The viral news about recording and the circulation of Chandigarh University hostel girls’ private videos set off a storm of panic and anger leading to calls for a fool proof Right to Privacy.

Tehelka Cover Story in this issue by Dr. Sangita Laha, Associate Professor & Dean, National University of Study and Research in Law, “ Peeping Toms are on the rise” explains why the recent row over the alleged leak of private videos of girl students of Chandigarh University, Mohali, on internet has brought home the vulnerability of women to digital voyeurism.

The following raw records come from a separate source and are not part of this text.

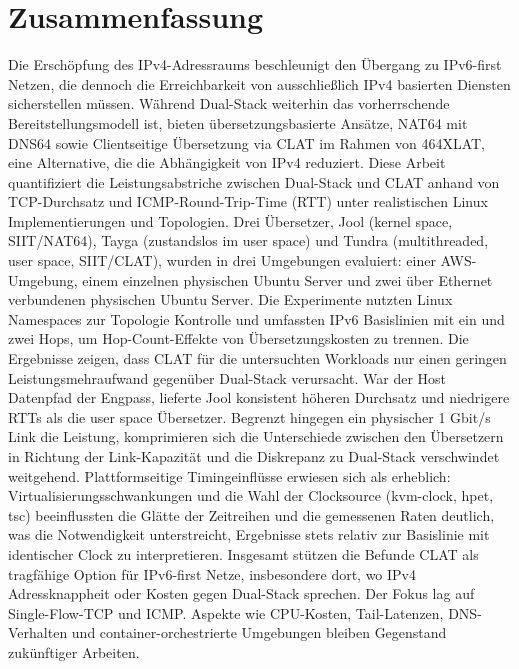 \section*{Zusammenfassung}
Die Erschöpfung des IPv4-Adressraums beschleunigt den Übergang zu IPv6-first Netzen, die dennoch die Erreichbarkeit von ausschließlich IPv4 basierten Diensten sicherstellen müssen. Während Dual-Stack weiterhin das vorherrschende Bereitstellungsmodell ist, bieten übersetzungsbasierte Ansätze, NAT64 mit DNS64 sowie Clientseitige Übersetzung via CLAT im Rahmen von 464XLAT, eine Alternative, die die Abhängigkeit von IPv4 reduziert. Diese Arbeit quantifiziert die Leistungsabstriche zwischen Dual-Stack und CLAT anhand von TCP-Durchsatz und ICMP-Round-Trip-Time (RTT) unter realistischen Linux Implementierungen und Topologien. Drei Übersetzer, Jool (kernel space, SIIT/NAT64), Tayga (zustandslos im user space) und Tundra (multithreaded, user space, SIIT/CLAT), wurden in drei Umgebungen evaluiert: einer AWS-Umgebung, einem einzelnen physischen Ubuntu Server und zwei über Ethernet verbundenen physischen Ubuntu Server. Die Experimente nutzten Linux Namespaces zur Topologie Kontrolle und umfassten IPv6 Basislinien mit ein und zwei Hops, um Hop-Count-Effekte von Übersetzungskosten zu trennen.
Die Ergebnisse zeigen, dass CLAT für die untersuchten Workloads nur einen geringen Leistungsmehraufwand gegenüber Dual-Stack verursacht. War der Host Datenpfad der Engpass, lieferte Jool konsistent höheren Durchsatz und niedrigere RTTs als die user space Übersetzer. Begrenzt hingegen ein physischer 1 Gbit/s Link die Leistung, komprimieren sich die Unterschiede zwischen den Übersetzern in Richtung der Link-Kapazität und die Diskrepanz zu Dual-Stack verschwindet weitgehend. Plattformseitige Timingeinflüsse erwiesen sich als erheblich: Virtualisierungsschwankungen und die Wahl der Clocksource (kvm-clock, hpet, tsc) beeinflussten die Glätte der Zeitreihen und die gemessenen Raten deutlich, was die Notwendigkeit unterstreicht, Ergebnisse stets relativ zur Basislinie mit identischer Clock zu interpretieren. Insgesamt stützen die Befunde CLAT als tragfähige Option für IPv6-first Netze, insbesondere dort, wo IPv4 Adressknappheit oder Kosten gegen Dual-Stack sprechen. Der Fokus lag auf Single-Flow-TCP und ICMP. Aspekte wie CPU-Kosten, Tail-Latenzen, DNS-Verhalten und container-orchestrierte Umgebungen bleiben Gegenstand zukünftiger Arbeiten.

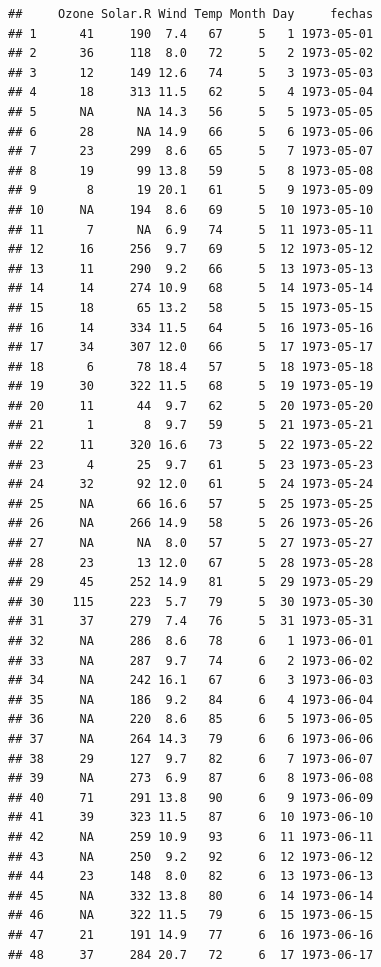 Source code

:\documentclass[11pt,]{book}
\begin{document}
\begin{verbatim}
##     Ozone Solar.R Wind Temp Month Day     fechas
## 1      41     190  7.4   67     5   1 1973-05-01
## 2      36     118  8.0   72     5   2 1973-05-02
## 3      12     149 12.6   74     5   3 1973-05-03
## 4      18     313 11.5   62     5   4 1973-05-04
## 5      NA      NA 14.3   56     5   5 1973-05-05
## 6      28      NA 14.9   66     5   6 1973-05-06
## 7      23     299  8.6   65     5   7 1973-05-07
## 8      19      99 13.8   59     5   8 1973-05-08
## 9       8      19 20.1   61     5   9 1973-05-09
## 10     NA     194  8.6   69     5  10 1973-05-10
## 11      7      NA  6.9   74     5  11 1973-05-11
## 12     16     256  9.7   69     5  12 1973-05-12
## 13     11     290  9.2   66     5  13 1973-05-13
## 14     14     274 10.9   68     5  14 1973-05-14
## 15     18      65 13.2   58     5  15 1973-05-15
## 16     14     334 11.5   64     5  16 1973-05-16
## 17     34     307 12.0   66     5  17 1973-05-17
## 18      6      78 18.4   57     5  18 1973-05-18
## 19     30     322 11.5   68     5  19 1973-05-19
## 20     11      44  9.7   62     5  20 1973-05-20
## 21      1       8  9.7   59     5  21 1973-05-21
## 22     11     320 16.6   73     5  22 1973-05-22
## 23      4      25  9.7   61     5  23 1973-05-23
## 24     32      92 12.0   61     5  24 1973-05-24
## 25     NA      66 16.6   57     5  25 1973-05-25
## 26     NA     266 14.9   58     5  26 1973-05-26
## 27     NA      NA  8.0   57     5  27 1973-05-27
## 28     23      13 12.0   67     5  28 1973-05-28
## 29     45     252 14.9   81     5  29 1973-05-29
## 30    115     223  5.7   79     5  30 1973-05-30
## 31     37     279  7.4   76     5  31 1973-05-31
## 32     NA     286  8.6   78     6   1 1973-06-01
## 33     NA     287  9.7   74     6   2 1973-06-02
## 34     NA     242 16.1   67     6   3 1973-06-03
## 35     NA     186  9.2   84     6   4 1973-06-04
## 36     NA     220  8.6   85     6   5 1973-06-05
## 37     NA     264 14.3   79     6   6 1973-06-06
## 38     29     127  9.7   82     6   7 1973-06-07
## 39     NA     273  6.9   87     6   8 1973-06-08
## 40     71     291 13.8   90     6   9 1973-06-09
## 41     39     323 11.5   87     6  10 1973-06-10
## 42     NA     259 10.9   93     6  11 1973-06-11
## 43     NA     250  9.2   92     6  12 1973-06-12
## 44     23     148  8.0   82     6  13 1973-06-13
## 45     NA     332 13.8   80     6  14 1973-06-14
## 46     NA     322 11.5   79     6  15 1973-06-15
## 47     21     191 14.9   77     6  16 1973-06-16
## 48     37     284 20.7   72     6  17 1973-06-17

\end{verbatim}
\end{document}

The incident hogged national limelight after protests by students erupted and anxious parents rushed to the university campus to take their daughters home. The reported sharing of “objectionable videos” of fellow boarders at the hostel plunged the private university into a spiral of fear, rumours and unrest, culminating in few arrests though the authorities claim there had been no privacy breach.

But by the time Dr R.S. Bawa, Pro-Chancellor, Chandigarh University, in a statement said, “There were reports that 60 objectionable MMS were shared on the social media following which some girls attempted suicide. This is totally false and baseless. During a preliminary investigation by the university, no video was found from any student, except a personal video shot by a girl which she had shared with her boyfriend”, the news had already spread like wildfire. The students question if there were no videos, why a first year PG student of the university who was at the epicentre of the controversy was arrested, along with her reported boyfriend from the Army and two other persons, one of them being a native of Rohru village in Himachal Pradesh’s  Shimla district.

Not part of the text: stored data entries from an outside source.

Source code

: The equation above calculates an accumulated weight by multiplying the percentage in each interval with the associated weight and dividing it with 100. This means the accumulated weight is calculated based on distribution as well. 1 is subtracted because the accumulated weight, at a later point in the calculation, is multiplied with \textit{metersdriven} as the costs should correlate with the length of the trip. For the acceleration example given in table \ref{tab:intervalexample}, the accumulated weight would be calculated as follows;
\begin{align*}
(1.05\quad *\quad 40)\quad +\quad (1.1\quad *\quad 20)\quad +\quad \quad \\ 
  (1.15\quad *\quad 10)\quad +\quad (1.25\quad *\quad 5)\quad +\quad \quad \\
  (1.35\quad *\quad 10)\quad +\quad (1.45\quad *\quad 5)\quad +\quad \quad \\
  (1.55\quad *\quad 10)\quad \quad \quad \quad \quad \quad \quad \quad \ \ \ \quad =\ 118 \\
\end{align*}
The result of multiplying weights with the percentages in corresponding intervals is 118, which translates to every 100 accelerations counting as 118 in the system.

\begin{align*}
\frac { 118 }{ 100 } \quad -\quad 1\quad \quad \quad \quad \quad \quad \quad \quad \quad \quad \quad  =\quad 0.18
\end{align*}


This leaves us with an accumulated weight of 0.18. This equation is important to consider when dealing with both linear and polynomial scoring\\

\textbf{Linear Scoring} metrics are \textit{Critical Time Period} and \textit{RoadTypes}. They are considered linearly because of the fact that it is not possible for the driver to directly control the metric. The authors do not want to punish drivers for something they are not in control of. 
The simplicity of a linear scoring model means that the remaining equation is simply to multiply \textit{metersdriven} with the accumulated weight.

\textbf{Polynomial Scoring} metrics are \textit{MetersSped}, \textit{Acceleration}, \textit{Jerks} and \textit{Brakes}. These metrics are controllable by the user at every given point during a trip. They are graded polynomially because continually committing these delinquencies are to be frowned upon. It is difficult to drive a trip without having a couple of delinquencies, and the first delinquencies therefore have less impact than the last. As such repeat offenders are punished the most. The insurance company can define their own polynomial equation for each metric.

The incident has raised pertinent questions  before the authorities and the society as it amounts to breach of privacy.  It’s a wakeup call because similar incidents keep happening every day and every hour in the country, and the majority of those are not reported due to lack of awareness about relevant legal provisions, fear of social stigma and trust deficit as far as law enforcing agencies are concerned.

In this case, the Punjab CM Bhagwant Mann instituted a probe into the episode, pointing out that “daughters are the dignity and pride of Punjab”. A magisterial probe and the constitution of a special investigation team followed.  The Chairperson of National Commission for Women, Rekha Sharma, too wrote to the Punjab DGP urging him to deal with the matter strictly. Subsequently, an FIR of the incident was filed under Section 66E of IT Act (violation of privacy) and the accused as of now have been charged with section 354C of IPC (voyeurism) after the harrowing incident.

The incident has once again resulted in clarion calls for Right to Privacy because the violation of the privacy of the students is a concern which remained completely amiss amidst the public rage given that the laws have barely kept up pace with cyber-crimes.